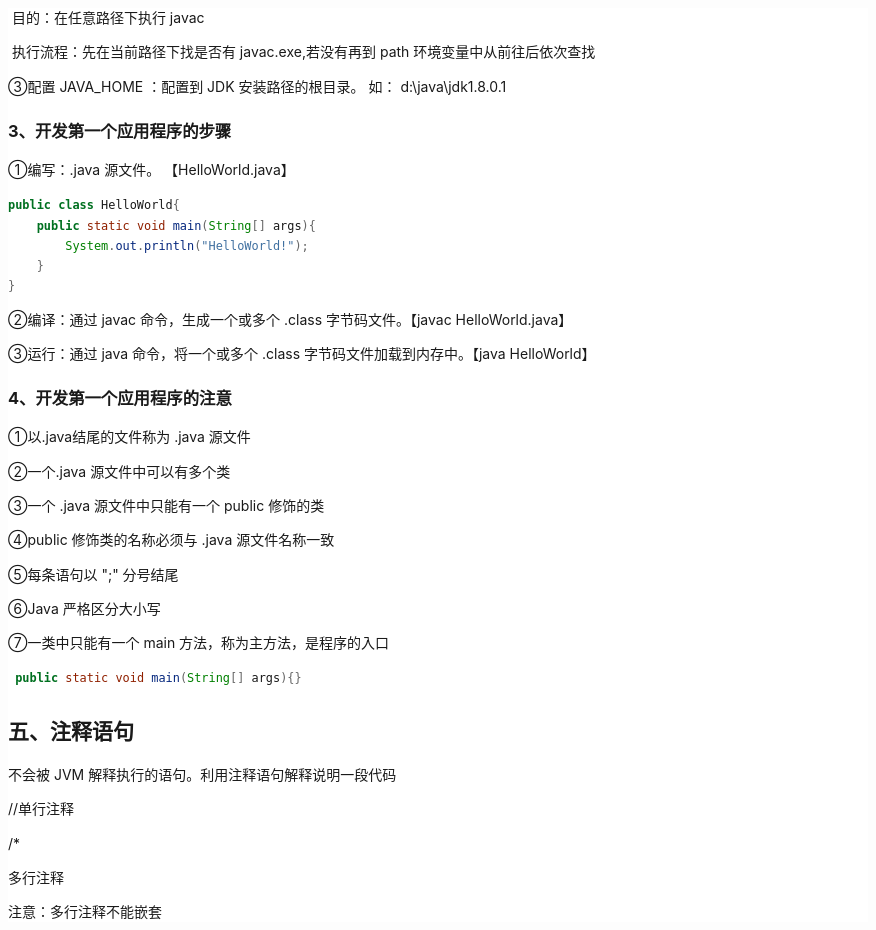 ​	目的：在任意路径下执行 javac

​	执行流程：先在当前路径下找是否有 javac.exe,若没有再到 path 环境变量中从前往后依次查找

③配置 JAVA_HOME ：配置到 JDK 安装路径的根目录。 如： d:\java\jdk1.8.0.1



### 3、开发第一个应用程序的步骤

①编写：.java 源文件。 【HelloWorld.java】

```java
public class HelloWorld{
    public static void main(String[] args){
        System.out.println("HelloWorld!");
    } 
}
```

②编译：通过 javac 命令，生成一个或多个 .class 字节码文件。【javac HelloWorld.java】

③运行：通过 java 命令，将一个或多个 .class 字节码文件加载到内存中。【java HelloWorld】



### 4、开发第一个应用程序的注意

①以.java结尾的文件称为 .java 源文件

②一个.java 源文件中可以有多个类

③一个 .java 源文件中只能有一个 public 修饰的类

④public 修饰类的名称必须与 .java 源文件名称一致

⑤每条语句以 ";" 分号结尾

⑥Java 严格区分大小写

⑦一类中只能有一个 main 方法，称为主方法，是程序的入口

```java
 public static void main(String[] args){}
```



## 五、注释语句

不会被 JVM 解释执行的语句。利用注释语句解释说明一段代码



//单行注释



/*

多行注释

注意：多行注释不能嵌套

■ Exercise ■
Each line from the one containing "⑥Java 严格区分大小写" to the final line of the entries above must be returned exactly, and no other line may appear.

■ Response for this exercise ■
⑥Java 严格区分大小写

⑦一类中只能有一个 main 方法，称为主方法，是程序的入口

```java
 public static void main(String[] args){}
```



## 五、注释语句

不会被 JVM 解释执行的语句。利用注释语句解释说明一段代码



//单行注释



/*

多行注释

注意：多行注释不能嵌套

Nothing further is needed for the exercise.